[Dataset excerpts]

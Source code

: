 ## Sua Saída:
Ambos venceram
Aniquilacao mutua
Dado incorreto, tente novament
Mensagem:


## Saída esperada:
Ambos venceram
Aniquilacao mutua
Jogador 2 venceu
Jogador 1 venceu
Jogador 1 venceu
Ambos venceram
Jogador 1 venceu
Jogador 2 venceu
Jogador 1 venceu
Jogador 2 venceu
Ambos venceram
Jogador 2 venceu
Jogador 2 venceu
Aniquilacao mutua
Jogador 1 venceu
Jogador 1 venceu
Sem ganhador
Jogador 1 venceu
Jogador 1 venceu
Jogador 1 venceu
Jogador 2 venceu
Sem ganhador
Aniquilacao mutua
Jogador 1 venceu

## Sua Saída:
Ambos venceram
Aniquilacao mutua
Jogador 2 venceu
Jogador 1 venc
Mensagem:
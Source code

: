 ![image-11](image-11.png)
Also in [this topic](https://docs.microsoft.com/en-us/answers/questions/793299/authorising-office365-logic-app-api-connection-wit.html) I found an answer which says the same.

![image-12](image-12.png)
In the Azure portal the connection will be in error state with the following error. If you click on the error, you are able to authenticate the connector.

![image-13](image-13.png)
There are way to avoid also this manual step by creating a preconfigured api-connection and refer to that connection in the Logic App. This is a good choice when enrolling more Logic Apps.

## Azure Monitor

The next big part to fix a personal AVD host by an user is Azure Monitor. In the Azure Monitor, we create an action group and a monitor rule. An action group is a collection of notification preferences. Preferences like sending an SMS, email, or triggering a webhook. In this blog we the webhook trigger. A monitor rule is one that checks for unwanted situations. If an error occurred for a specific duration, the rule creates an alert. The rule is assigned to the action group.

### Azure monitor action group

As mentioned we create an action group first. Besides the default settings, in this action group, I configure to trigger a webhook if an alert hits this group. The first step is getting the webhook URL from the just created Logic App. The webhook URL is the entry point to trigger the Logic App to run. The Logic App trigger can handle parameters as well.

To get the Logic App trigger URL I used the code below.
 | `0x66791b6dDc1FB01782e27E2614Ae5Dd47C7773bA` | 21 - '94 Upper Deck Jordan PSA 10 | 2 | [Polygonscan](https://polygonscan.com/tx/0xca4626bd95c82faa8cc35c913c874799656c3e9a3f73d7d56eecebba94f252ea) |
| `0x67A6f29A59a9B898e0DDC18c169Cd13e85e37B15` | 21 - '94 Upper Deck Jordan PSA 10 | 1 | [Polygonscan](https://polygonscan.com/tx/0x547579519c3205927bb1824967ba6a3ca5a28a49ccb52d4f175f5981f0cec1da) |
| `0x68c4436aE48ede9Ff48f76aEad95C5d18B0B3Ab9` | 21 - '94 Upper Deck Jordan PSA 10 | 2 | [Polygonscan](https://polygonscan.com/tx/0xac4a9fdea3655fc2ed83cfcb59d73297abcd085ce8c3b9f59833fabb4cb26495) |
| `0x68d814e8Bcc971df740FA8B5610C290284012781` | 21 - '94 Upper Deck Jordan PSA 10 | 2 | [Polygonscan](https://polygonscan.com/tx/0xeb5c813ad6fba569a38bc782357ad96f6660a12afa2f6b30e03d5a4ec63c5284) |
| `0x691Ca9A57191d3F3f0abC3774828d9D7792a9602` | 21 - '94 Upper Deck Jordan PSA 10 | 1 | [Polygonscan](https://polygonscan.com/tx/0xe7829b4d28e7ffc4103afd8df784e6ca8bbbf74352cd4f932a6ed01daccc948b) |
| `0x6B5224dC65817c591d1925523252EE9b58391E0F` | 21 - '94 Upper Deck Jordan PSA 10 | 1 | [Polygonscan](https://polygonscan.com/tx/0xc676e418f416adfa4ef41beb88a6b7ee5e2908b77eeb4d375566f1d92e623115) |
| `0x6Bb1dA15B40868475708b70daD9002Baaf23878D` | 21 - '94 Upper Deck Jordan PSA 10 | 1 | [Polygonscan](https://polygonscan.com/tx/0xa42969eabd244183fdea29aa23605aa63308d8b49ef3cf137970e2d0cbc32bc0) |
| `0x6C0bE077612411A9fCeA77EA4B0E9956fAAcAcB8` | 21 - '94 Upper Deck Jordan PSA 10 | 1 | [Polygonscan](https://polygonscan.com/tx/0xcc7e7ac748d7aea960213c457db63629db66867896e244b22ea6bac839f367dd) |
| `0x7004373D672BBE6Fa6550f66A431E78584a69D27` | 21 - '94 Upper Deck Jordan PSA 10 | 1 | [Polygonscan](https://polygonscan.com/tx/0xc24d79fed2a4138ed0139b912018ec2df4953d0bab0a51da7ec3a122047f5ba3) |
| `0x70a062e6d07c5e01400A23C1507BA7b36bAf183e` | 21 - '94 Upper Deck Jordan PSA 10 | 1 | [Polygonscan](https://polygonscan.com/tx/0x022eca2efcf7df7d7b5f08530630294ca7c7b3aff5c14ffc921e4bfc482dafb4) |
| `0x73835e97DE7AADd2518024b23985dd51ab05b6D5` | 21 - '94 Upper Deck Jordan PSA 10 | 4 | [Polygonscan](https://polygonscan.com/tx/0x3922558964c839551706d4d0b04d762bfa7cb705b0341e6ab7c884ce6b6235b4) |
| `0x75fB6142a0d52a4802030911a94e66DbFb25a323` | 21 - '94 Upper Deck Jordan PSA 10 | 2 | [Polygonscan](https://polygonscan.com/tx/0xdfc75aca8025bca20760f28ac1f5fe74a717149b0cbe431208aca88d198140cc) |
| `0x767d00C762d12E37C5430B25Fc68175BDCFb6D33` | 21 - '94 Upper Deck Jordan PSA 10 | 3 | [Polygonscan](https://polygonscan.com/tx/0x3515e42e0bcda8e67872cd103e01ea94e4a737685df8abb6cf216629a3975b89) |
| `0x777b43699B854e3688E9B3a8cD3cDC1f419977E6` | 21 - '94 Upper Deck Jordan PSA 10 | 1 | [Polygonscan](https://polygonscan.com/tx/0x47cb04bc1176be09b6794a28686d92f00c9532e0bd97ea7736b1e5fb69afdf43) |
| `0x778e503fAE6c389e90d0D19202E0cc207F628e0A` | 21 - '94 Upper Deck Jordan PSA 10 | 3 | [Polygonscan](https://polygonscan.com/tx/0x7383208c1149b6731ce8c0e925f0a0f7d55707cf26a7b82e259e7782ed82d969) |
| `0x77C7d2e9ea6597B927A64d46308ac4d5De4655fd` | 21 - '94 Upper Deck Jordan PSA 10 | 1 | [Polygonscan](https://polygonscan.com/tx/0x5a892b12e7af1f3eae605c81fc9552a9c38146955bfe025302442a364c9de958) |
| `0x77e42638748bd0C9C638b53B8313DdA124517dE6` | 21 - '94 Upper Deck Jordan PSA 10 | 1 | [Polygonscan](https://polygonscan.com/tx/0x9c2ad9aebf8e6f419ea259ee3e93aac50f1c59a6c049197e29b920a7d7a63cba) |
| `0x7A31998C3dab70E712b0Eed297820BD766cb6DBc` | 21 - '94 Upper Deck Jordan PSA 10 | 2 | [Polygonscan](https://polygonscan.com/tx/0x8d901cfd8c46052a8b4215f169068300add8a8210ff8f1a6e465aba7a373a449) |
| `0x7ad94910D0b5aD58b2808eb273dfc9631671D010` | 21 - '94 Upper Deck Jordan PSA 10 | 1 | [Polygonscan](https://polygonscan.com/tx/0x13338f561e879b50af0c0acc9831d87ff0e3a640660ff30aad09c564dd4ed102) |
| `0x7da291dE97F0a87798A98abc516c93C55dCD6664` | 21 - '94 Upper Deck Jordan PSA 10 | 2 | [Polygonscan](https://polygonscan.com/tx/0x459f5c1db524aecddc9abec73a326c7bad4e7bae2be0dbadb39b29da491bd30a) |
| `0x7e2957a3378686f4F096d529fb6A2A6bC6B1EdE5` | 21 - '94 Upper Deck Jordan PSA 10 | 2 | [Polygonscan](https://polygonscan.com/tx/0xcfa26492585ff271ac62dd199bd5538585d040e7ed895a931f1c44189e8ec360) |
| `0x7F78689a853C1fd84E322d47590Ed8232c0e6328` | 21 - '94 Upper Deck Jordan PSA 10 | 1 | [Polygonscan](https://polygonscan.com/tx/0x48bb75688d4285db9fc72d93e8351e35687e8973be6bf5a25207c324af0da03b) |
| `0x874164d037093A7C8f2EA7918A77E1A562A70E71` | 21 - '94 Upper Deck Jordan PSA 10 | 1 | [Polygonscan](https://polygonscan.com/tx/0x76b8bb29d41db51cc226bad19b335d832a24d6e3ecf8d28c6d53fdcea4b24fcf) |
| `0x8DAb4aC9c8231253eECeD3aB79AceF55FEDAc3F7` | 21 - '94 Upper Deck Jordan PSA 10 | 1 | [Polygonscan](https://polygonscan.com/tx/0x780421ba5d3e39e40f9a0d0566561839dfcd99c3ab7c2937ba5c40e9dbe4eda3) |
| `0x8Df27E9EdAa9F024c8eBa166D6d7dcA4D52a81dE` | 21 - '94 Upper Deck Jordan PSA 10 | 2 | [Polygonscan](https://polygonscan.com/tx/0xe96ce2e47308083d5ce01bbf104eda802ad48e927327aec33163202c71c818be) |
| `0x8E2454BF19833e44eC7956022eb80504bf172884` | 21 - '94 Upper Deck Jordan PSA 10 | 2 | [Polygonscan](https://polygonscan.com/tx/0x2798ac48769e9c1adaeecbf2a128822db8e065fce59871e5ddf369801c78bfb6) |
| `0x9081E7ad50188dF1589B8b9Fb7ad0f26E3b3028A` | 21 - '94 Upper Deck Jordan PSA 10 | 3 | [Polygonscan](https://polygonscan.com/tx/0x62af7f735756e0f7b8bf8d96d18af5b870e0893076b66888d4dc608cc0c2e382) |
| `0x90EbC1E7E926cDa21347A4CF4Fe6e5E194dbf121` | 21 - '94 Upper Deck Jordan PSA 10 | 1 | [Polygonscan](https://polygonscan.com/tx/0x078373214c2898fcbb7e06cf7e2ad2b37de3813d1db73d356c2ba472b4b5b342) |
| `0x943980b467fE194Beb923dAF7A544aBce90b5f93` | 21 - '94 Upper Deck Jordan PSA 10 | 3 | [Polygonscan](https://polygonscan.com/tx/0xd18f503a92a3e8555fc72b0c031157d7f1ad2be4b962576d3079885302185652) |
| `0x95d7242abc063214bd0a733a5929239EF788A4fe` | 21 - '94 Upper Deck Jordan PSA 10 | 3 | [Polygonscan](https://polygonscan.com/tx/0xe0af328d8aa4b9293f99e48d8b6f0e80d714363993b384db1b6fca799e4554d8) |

_INSTRUCTIONS TO FOLLOW_
All lines in the entries above that include "alert" should be found and copied.

_YOUR SOLUTION_
The next big part to fix a personal AVD host by an user is Azure Monitor. In the Azure Monitor, we create an action group and a monitor rule. An action group is a collection of notification preferences. Preferences like sending an SMS, email, or triggering a webhook. In this blog we the webhook trigger. A monitor rule is one that checks for unwanted situations. If an error occurred for a specific duration, the rule creates an alert. The rule is assigned to the action group.
As mentioned we create an action group first. Besides the default settings, in this action group, I configure to trigger a webhook if an alert hits this group. The first step is getting the webhook URL from the just created Logic App. The webhook URL is the entry point to trigger the Logic App to run. The Logic App trigger can handle parameters as well.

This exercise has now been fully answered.